- **What you need to do**:
Output all the data exactly.

----

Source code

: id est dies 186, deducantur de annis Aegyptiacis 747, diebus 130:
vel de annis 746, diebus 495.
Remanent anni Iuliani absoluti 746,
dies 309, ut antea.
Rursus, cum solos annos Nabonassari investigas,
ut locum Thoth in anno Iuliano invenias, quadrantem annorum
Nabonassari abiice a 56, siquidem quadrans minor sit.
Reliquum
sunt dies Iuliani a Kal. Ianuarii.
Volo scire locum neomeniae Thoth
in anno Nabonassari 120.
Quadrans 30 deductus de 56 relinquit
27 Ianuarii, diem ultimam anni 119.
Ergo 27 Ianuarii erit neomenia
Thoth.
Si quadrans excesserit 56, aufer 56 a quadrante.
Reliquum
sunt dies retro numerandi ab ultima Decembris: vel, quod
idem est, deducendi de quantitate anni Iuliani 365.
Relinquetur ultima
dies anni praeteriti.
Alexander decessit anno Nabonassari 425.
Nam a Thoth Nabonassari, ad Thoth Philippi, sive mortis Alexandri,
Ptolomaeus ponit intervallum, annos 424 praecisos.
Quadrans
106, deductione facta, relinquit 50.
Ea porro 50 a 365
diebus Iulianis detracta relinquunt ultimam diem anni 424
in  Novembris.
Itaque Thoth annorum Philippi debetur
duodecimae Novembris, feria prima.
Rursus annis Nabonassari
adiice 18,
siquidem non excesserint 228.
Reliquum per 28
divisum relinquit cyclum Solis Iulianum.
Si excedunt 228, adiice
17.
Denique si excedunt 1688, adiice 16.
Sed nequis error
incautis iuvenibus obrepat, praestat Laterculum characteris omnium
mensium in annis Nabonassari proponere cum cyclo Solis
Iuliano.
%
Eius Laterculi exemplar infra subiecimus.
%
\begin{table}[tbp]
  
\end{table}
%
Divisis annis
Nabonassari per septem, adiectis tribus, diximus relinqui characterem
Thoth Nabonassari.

----

- **Output of the exercise**:
Source code

: id est dies 186, deducantur de annis Aegyptiacis 747, diebus 130:
vel de annis 746, diebus 495.
Remanent anni Iuliani absoluti 746,
dies 309, ut antea.
Rursus, cum solos annos Nabonassari investigas,
ut locum Thoth in anno Iuliano invenias, quadrantem annorum
Nabonassari abiice a 56, siquidem quadrans minor sit.
Reliquum
sunt dies Iuliani a Kal. Ianuarii.
Volo scire locum neomeniae Thoth
in anno Nabonassari 120.
Quadrans 30 deductus de 56 relinquit
27 Ianuarii, diem ultimam anni 119.
Ergo 27 Ianuarii erit neomenia
Thoth.
Si quadrans excesserit 56, aufer 56 a quadrante.
Reliquum
sunt dies retro numerandi ab ultima Decembris: vel, quod
idem est, deducendi de quantitate anni Iuliani 365.
Relinquetur ultima
dies anni praeteriti.
Alexander decessit anno Nabonassari 425.
Nam a Thoth Nabonassari, ad Thoth Philippi, sive mortis Alexandri,
Ptolomaeus ponit intervallum, annos 424 praecisos.
Quadrans
106, deductione facta, relinquit 50.
Ea porro 50 a 365
diebus Iulianis detracta relinquunt ultimam diem anni 424
in  Novembris.
Itaque Thoth annorum Philippi debetur
duodecimae Novembris, feria prima.
Rursus annis Nabonassari
adiice 18,
siquidem non excesserint 228.
Reliquum per 28
divisum relinquit cyclum Solis Iulianum.
Si excedunt 228, adiice
17.
Denique si excedunt 1688, adiice 16.
Sed nequis error
incautis iuvenibus obrepat, praestat Laterculum characteris omnium
mensium in annis Nabonassari proponere cum cyclo Solis
Iuliano.
%
Eius Laterculi exemplar infra subiecimus.
%
\begin{table}[tbp]
  
\end{table}
%
Divisis annis
Nabonassari per septem, adiectis tribus, diximus relinqui characterem
Thoth Nabonassari.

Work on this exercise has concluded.